Jedenfalls liest sie und ich denke nur, na, wird schon so ein Buch sein. Wahrscheinlich „Wie werde ich eine gute Pferdeschwanzpolizistin“ oder „Stürmisches Verlangen“, irgend so was. Das ist nun eindeutig abwertend. Und weil ich mich selbst bei diesem fiesen Gedanken ertappe, lasse ich dezent ein Taschentuch zu Boden fallen, bücke mich und linse von unten auf den Buchumschlag. Es ist „Der Todestrieb“, die Memoiren von Jacques Mesrine, der in den siebziger Jahren Frankreichs Staatsfeind Nummer eins war und ein paar Polizisten erschoss, bevor er von einem polizeilichen Kugelhagel gründlich zersiebt wurde.

Das gibt mir zu denken.

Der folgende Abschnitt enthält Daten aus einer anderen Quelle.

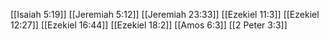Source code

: [[Isaiah 5:19]]
[[Jeremiah 5:12]]
[[Jeremiah 23:33]]
[[Ezekiel 11:3]]
[[Ezekiel 12:27]]
[[Ezekiel 16:44]]
[[Ezekiel 18:2]]
[[Amos 6:3]]
[[2 Peter 3:3]]
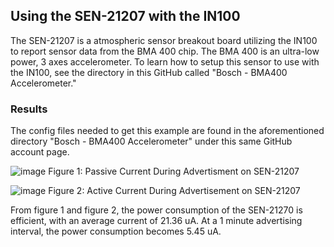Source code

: ## Using the SEN-21207 with the IN100

The SEN-21207 is a atmospheric sensor breakout board utilizing the IN100 to report sensor data from the BMA 400 chip. The BMA 400 is an ultra-low power, 3 axes accelerometer. To learn how to setup this sensor to use with the IN100, see the directory in this GitHub called "Bosch - BMA400 Accelerometer."

### Results

The config files needed to get this example are found in the aforementioned directory "Bosch - BMA400 Accelerometer" under this same GitHub account page.

![image](https://user-images.githubusercontent.com/108510134/214163915-741449ea-2ddf-4084-a098-796b1922a3c0.png)
Figure 1: Passive Current During Advertisment on SEN-21207

![image](https://user-images.githubusercontent.com/108510134/214163933-6a76ee4c-cb11-4488-9522-f2c9b4b0fbef.png)
Figure 2: Active Current During Advertisement on SEN-21207
 
From figure 1 and figure 2, the power consumption of the SEN-21270 is efficient, with an average current of 21.36 uA. At a 1 minute advertising interval, the power consumption becomes 5.45 uA. 

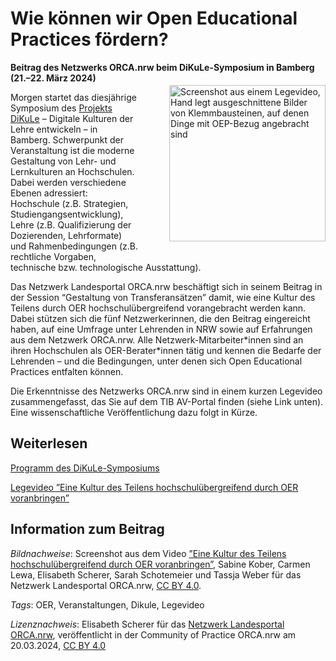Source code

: # Wie können wir Open Educational Practices fördern?

**Beitrag des Netzwerks ORCA.nrw beim DiKuLe-Symposium in Bamberg (21.–22. März 2024)**
<img src="https://github.com/lindahalm-hsbi/infOERmiert/assets/149470876/b6b16349-d816-4791-b604-f2c4c62b2282" style="float: right; margin: 20px 0px 20px 50px" alt="Screenshot aus einem Legevideo, Hand legt ausgeschnittene Bilder von Klemmbausteinen, auf denen Dinge mit OEP-Bezug angebracht sind" title="Screenshot aus dem Video ”Eine Kultur des Teilens hochschulübergreifend durch OER voranbringen" width="250px"/> 

Morgen startet das diesjährige Symposium des [Projekts DiKuLe](https://www.uni-bamberg.de/dikule/ "Projekts DiKuLe") – Digitale Kulturen der Lehre entwickeln – in Bamberg. Schwerpunkt der Veranstaltung ist die moderne Gestaltung von Lehr- und Lernkulturen an Hochschulen. Dabei werden verschiedene Ebenen adressiert: Hochschule (z.B. Strategien, Studiengangsentwicklung), Lehre (z.B. Qualifizierung der Dozierenden, Lehrformate) und Rahmenbedingungen (z.B. rechtliche Vorgaben, technische bzw. technologische Ausstattung).

Das Netzwerk Landesportal ORCA.nrw beschäftigt sich in seinem Beitrag in der Session “Gestaltung von Transferansätzen” damit, wie eine Kultur des Teilens durch OER hochschulübergreifend vorangebracht werden kann. Dabei stützen sich die fünf Netzwerkerinnen, die den Beitrag eingereicht haben, auf eine Umfrage unter Lehrenden in NRW sowie auf Erfahrungen aus dem Netzwerk ORCA.nrw. Alle Netzwerk-Mitarbeiter\*innen sind an ihren Hochschulen als OER-Berater\*innen tätig und kennen die Bedarfe der Lehrenden – und die Bedingungen, unter denen sich Open Educational Practices entfalten können.

Die Erkenntnisse des Netzwerks ORCA.nrw sind in einem kurzen Legevideo zusammengefasst, das Sie auf dem TIB AV-Portal finden (siehe Link unten). Eine wissenschaftliche Veröffentlichung dazu folgt in Kürze.

## Weiterlesen
[Programm des DiKuLe-Symposiums](https://dikule-symposium.de/ "Programm des DiKuLe-Symposiums ")

[Legevideo ”Eine Kultur des Teilens hochschulübergreifend durch OER voranbringen”](https://av.tib.eu/media/66898 "Legevideo ”Eine Kultur des Teilens hochschulübergreifend durch OER voranbringen”")

## Information zum Beitrag

*Bildnachweise*: Screenshot aus dem Video [”Eine Kultur des Teilens hochschulübergreifend durch OER voranbringen”](https://av.tib.eu/media/66898 "Legevideo ”Eine Kultur des Teilens hochschulübergreifend durch OER voranbringen”"), Sabine Kober, Carmen Lewa, Elisabeth Scherer, Sarah Schotemeier und Tassja Weber für das Netzwerk Landesportal ORCA.nrw, [CC BY 4.0](https://creativecommons.org/licenses/by/4.0/deed.de "CC BY 4.0").

*Tags*: OER, Veranstaltungen, Dikule, Legevideo

*Lizenznachweis*: Elisabeth Scherer für das <a href="http://www.orca.nrw/ueber-uns/netzwerk" target="_blank">Netzwerk Landesportal ORCA.nrw</a>, veröffentlicht in der Community of Practice ORCA.nrw am 20.03.2024, <a href="https://creativecommons.org/licenses/by/4.0/" target="_blank">CC BY 4.0</a>


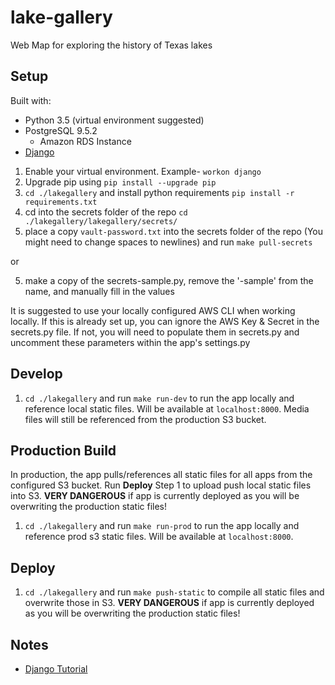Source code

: # lake-gallery
Web Map for exploring the history of Texas lakes

## Setup
Built with:
* Python 3.5 (virtual environment suggested)
* PostgreSQL 9.5.2
  * Amazon RDS Instance
* [Django](https://docs.djangoproject.com/en/1.11/topics/install/)


1. Enable your virtual environment. Example- `workon django`
2. Upgrade pip using `pip install --upgrade pip`
3. `cd ./lakegallery` and install python requirements `pip install -r requirements.txt`
4. cd into the secrets folder of the repo `cd ./lakegallery/lakegallery/secrets/`
5. place a copy `vault-password.txt` into the secrets folder of the repo (You might need to change spaces to newlines) and run `make pull-secrets`
  
  or

5. make a copy of the secrets-sample.py, remove the '-sample' from the name, and manually fill in the values

It is suggested to use your locally configured AWS CLI when working locally. If this is already set up, you can ignore the AWS Key & Secret in the secrets.py file. If not, you will need to populate them in secrets.py and uncomment these parameters within the app's settings.py

## Develop
1. `cd ./lakegallery` and run `make run-dev` to run the app locally and reference local static files. Will be available at `localhost:8000`. Media files will still be referenced from the production S3 bucket.

## Production Build
In production, the app pulls/references all static files for all apps from the configured S3 bucket. Run **Deploy** Step 1 to upload push local static files into S3. **VERY DANGEROUS** if app is currently deployed as you will be overwriting the production static files!
1. `cd ./lakegallery` and run `make run-prod` to run the app locally and reference prod s3 static files. Will be available at `localhost:8000`.

## Deploy
1. `cd ./lakegallery` and run `make push-static` to compile all static files and overwrite those in S3. **VERY DANGEROUS** if app is currently deployed as you will be overwriting the production static files!


## Notes
* [Django Tutorial](https://docs.djangoproject.com/en/1.11/intro/)
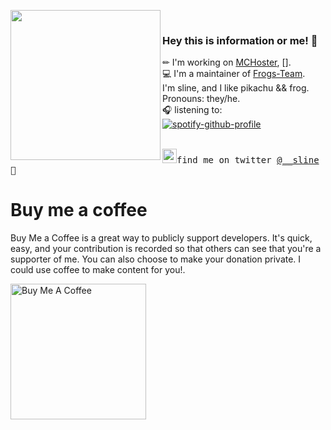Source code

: <img align="left" width="240" src="https://i.imgur.com/3JAGrcQ.png"> <samp> <br>
### Hey this is information or me! 💃

✏ I'm working on [MCHoster], []. <br>
💻 I'm a maintainer of [Frogs-Team]. <br>
I'm sline, and I like pikachu && frog. <br> 
Pronouns: they/he. <br>
🎧 listening to: <br> </samp>
[![spotify-github-profile](https://spotify-github-profile.vercel.app/api/view?uid=d2mpy44bxvgc39bo0j7c3k8ja&cover_image=true&theme=novatorem)](https://github.com/kittinan/spotify-github-profile) <br>
<br>

<samp><img src="https://img.icons8.com/color/2x/twitter.png" width="23">find me on twitter [@__sline](https://www.twitter.com/__sline) 💭

# Buy me a coffee
Buy Me a Coffee is a great way to publicly support developers. It's quick, easy, and your contribution is recorded so that others can see that you're a supporter of me. You can also choose to make your donation private. 
I could use coffee to make content for you!.

<a href="https://www.buymeacoffee.com/sline" target="_blank"><img src="https://cdn.buymeacoffee.com/buttons/v2/arial-white.png" alt="Buy Me A Coffee" width="217px" ></a>

[MCHoster]: https://mchoster.ru
[Frogs-Team]: https://discord.gg/yNtPTb2
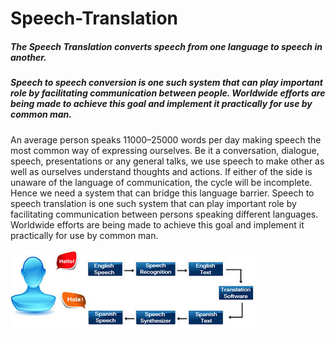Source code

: # Speech-Translation

##### The Speech Translation converts speech from one language to speech in another.

##### Speech to speech conversion is one such system that can play important role by facilitating communication between people. Worldwide efforts are being made to achieve this goal and implement it practically for use by common man.


An average person speaks 11000–25000 words per day making speech the most common way of expressing ourselves. Be it a conversation, dialogue, speech, presentations or any general talks, we use speech to make other as well as ourselves understand thoughts and actions. If either of the side is unaware of the language of communication, the cycle will be incomplete. Hence we need a system that can bridge this language barrier. Speech to speech translation is one such system that can play important role by facilitating communication between persons speaking different languages. Worldwide efforts are being made to achieve this goal and implement it practically for use by common man. 

![alt text](https://github.com/Rishabhc711/Speech-Translation/blob/main/download.jfif?raw=true)
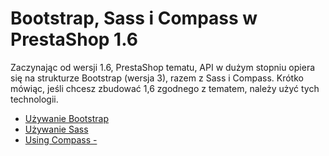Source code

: # Bootstrap, Sass i Compass w PrestaShop 1.6

Zaczynając od wersji 1.6, PrestaShop tematu, API w dużym stopniu opiera się na strukturze Bootstrap (wersja 3), razem z Sass i Compass. Krótko mówiąc, jeśli chcesz zbudować 1,6 zgodnego z tematem, należy użyć tych technologii.

* [Używanie Bootstrap](uzywanie-bootstrap.md)
* [Używanie Sass](uzywanie-sass.md)
* [Using Compass -](using-compass.md)
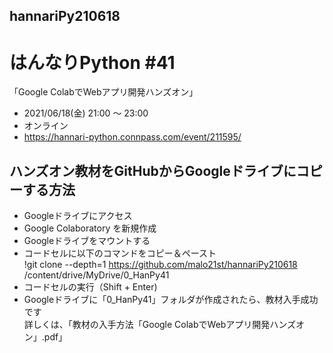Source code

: ## hannariPy210618
# はんなりPython #41  
「Google ColabでWebアプリ開発ハンズオン」

- 2021/06/18(金) 21:00 〜 23:00
- オンライン
- https://hannari-python.connpass.com/event/211595/

## ハンズオン教材をGitHubからGoogleドライブにコピーする方法
- Googleドライブにアクセス
- Google Colaboratory を新規作成
- Googleドライブをマウントする
- コードセルに以下のコマンドをコピー＆ペースト  
!git clone --depth=1 https://github.com/malo21st/hannariPy210618 /content/drive/MyDrive/0_HanPy41
- コードセルの実行（Shift + Enter)
- Googleドライブに「0_HanPy41」フォルダが作成されたら、教材入手成功です  
詳しくは、「教材の入手方法「Google ColabでWebアプリ開発ハンズオン」.pdf」
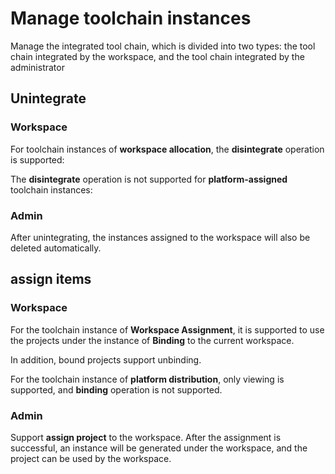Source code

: # Manage toolchain instances

Manage the integrated tool chain, which is divided into two types: the tool chain integrated by the workspace, and the tool chain integrated by the administrator

## Unintegrate

### Workspace

For toolchain instances of __workspace allocation__, the __disintegrate__ operation is supported:

<!--![]()screenshots-->

The __disintegrate__ operation is not supported for __platform-assigned__ toolchain instances:

### Admin

After unintegrating, the instances assigned to the workspace will also be deleted automatically.

## assign items

### Workspace

For the toolchain instance of __Workspace Assignment__, it is supported to use the projects under the instance of __Binding__ to the current workspace.

In addition, bound projects support unbinding.

<!--![]()screenshots-->

For the toolchain instance of __platform distribution__, only viewing is supported, and __binding__ operation is not supported.

### Admin

Support __assign project__ to the workspace. After the assignment is successful, an instance will be generated under the workspace, and the project can be used by the workspace.

<!--![]()screenshots-->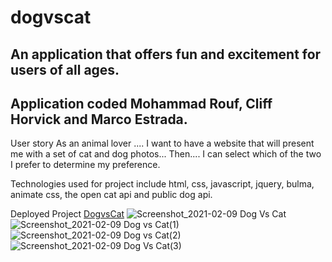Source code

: # dogvscat

## An application that offers fun and excitement for users of all ages. 

## Application coded Mohammad Rouf, Cliff Horvick and Marco Estrada.

User story
As an animal lover ....
I want to have a website that will present me with a set of cat and dog photos...
Then.... I can select which of the two I prefer to determine my preference.

Technologies used for project include html, css, javascript, jquery, bulma, animate css, the open cat api and public dog api.



Deployed Project [DogvsCat](https://chorvick.github.io/dogvscat/index.html)
![Screenshot_2021-02-09 Dog Vs Cat](https://user-images.githubusercontent.com/52890172/107444377-79a99780-6b08-11eb-92a1-27ba05d0a88f.png)
![Screenshot_2021-02-09 Dog vs Cat(1)](https://user-images.githubusercontent.com/52890172/107444383-7c0bf180-6b08-11eb-9051-9be2472a4047.png)
![Screenshot_2021-02-09 Dog vs Cat(2)](https://user-images.githubusercontent.com/52890172/107444387-7d3d1e80-6b08-11eb-8afd-42e58250c301.png)
![Screenshot_2021-02-09 Dog Vs Cat(3)](https://user-images.githubusercontent.com/52890172/107444394-7f06e200-6b08-11eb-8c59-dd0aed19c8aa.png)
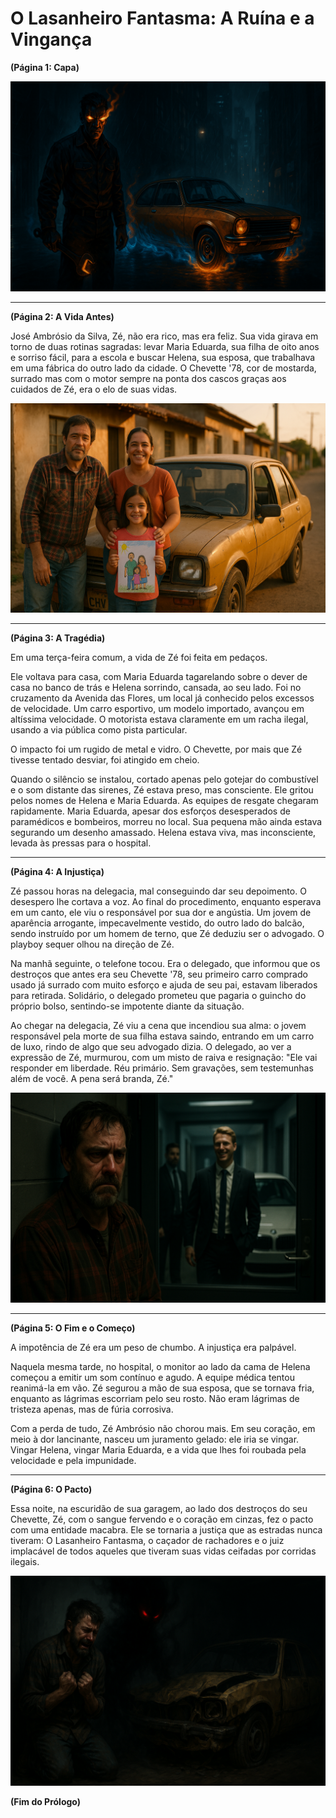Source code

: # O Lasanheiro Fantasma: A Ruína e a Vingança

**(Página 1: Capa)**

![Capa do E-book](./Images/image-4)

---

**(Página 2: A Vida Antes)**

José Ambrósio da Silva, Zé, não era rico, mas era feliz. Sua vida girava em torno de duas rotinas sagradas: levar Maria Eduarda, sua filha de oito anos e sorriso fácil, para a escola e buscar Helena, sua esposa, que trabalhava em uma fábrica do outro lado da cidade. O Chevette '78, cor de mostarda, surrado mas com o motor sempre na ponta dos cascos graças aos cuidados de Zé, era o elo de suas vidas.

![A Família Feliz](./Images/image-1)

---

**(Página 3: A Tragédia)**

Em uma terça-feira comum, a vida de Zé foi feita em pedaços.

Ele voltava para casa, com Maria Eduarda tagarelando sobre o dever de casa no banco de trás e Helena sorrindo, cansada, ao seu lado. Foi no cruzamento da Avenida das Flores, um local já conhecido pelos excessos de velocidade. Um carro esportivo, um modelo importado, avançou em altíssima velocidade. O motorista estava claramente em um racha ilegal, usando a via pública como pista particular.

O impacto foi um rugido de metal e vidro. O Chevette, por mais que Zé tivesse tentado desviar, foi atingido em cheio.

Quando o silêncio se instalou, cortado apenas pelo gotejar do combustível e o som distante das sirenes, Zé estava preso, mas consciente. Ele gritou pelos nomes de Helena e Maria Eduarda. As equipes de resgate chegaram rapidamente. Maria Eduarda, apesar dos esforços desesperados de paramédicos e bombeiros, morreu no local. Sua pequena mão ainda estava segurando um desenho amassado. Helena estava viva, mas inconsciente, levada às pressas para o hospital.

---

**(Página 4: A Injustiça)**

Zé passou horas na delegacia, mal conseguindo dar seu depoimento. O desespero lhe cortava a voz. Ao final do procedimento, enquanto esperava em um canto, ele viu o responsável por sua dor e angústia. Um jovem de aparência arrogante, impecavelmente vestido, do outro lado do balcão, sendo instruído por um homem de terno, que Zé deduziu ser o advogado. O playboy sequer olhou na direção de Zé.

Na manhã seguinte, o telefone tocou. Era o delegado, que informou que os destroços que antes era seu Chevette '78, seu primeiro carro comprado usado já surrado com muito esforço e ajuda de seu pai, estavam liberados para retirada. Solidário, o delegado prometeu que pagaria o guincho do próprio bolso, sentindo-se impotente diante da situação.

Ao chegar na delegacia, Zé viu a cena que incendiou sua alma: o jovem responsável pela morte de sua filha estava saindo, entrando em um carro de luxo, rindo de algo que seu advogado dizia. O delegado, ao ver a expressão de Zé, murmurou, com um misto de raiva e resignação: "Ele vai responder em liberdade. Réu primário. Sem gravações, sem testemunhas além de você. A pena será branda, Zé."

![A Injustiça na Delegacia](./Images/image-2)

---

**(Página 5: O Fim e o Começo)**

A impotência de Zé era um peso de chumbo. A injustiça era palpável.

Naquela mesma tarde, no hospital, o monitor ao lado da cama de Helena começou a emitir um som contínuo e agudo. A equipe médica tentou reanimá-la em vão. Zé segurou a mão de sua esposa, que se tornava fria, enquanto as lágrimas escorriam pelo seu rosto. Não eram lágrimas de tristeza apenas, mas de fúria corrosiva.

Com a perda de tudo, Zé Ambrósio não chorou mais. Em seu coração, em meio à dor lancinante, nasceu um juramento gelado: ele iria se vingar. Vingar Helena, vingar Maria Eduarda, e a vida que lhes foi roubada pela velocidade e pela impunidade.

---

**(Página 6: O Pacto)**

Essa noite, na escuridão de sua garagem, ao lado dos destroços do seu Chevette, Zé, com o sangue fervendo e o coração em cinzas, fez o pacto com uma entidade macabra. Ele se tornaria a justiça que as estradas nunca tiveram: O Lasanheiro Fantasma, o caçador de rachadores e o juiz implacável de todos aqueles que tiveram suas vidas ceifadas por corridas ilegais.

![O Pacto na Garagem](./Images/image-3)

**(Fim do Prólogo)**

An der nächsten Ampel steht ein sehr elegant gekleideter 1,86 großer Mann in schwarzem Anzug, weißem Hemd mit Manschetten, mit schwarzem Schlips, Sonnenbrille und weißen Schuhen neben mir, also eine hier eher selten anzutreffende Erscheinung. Er hat ein Buch in der Hand mit dem Titel: „Anleitung zum Bürgerkrieg“.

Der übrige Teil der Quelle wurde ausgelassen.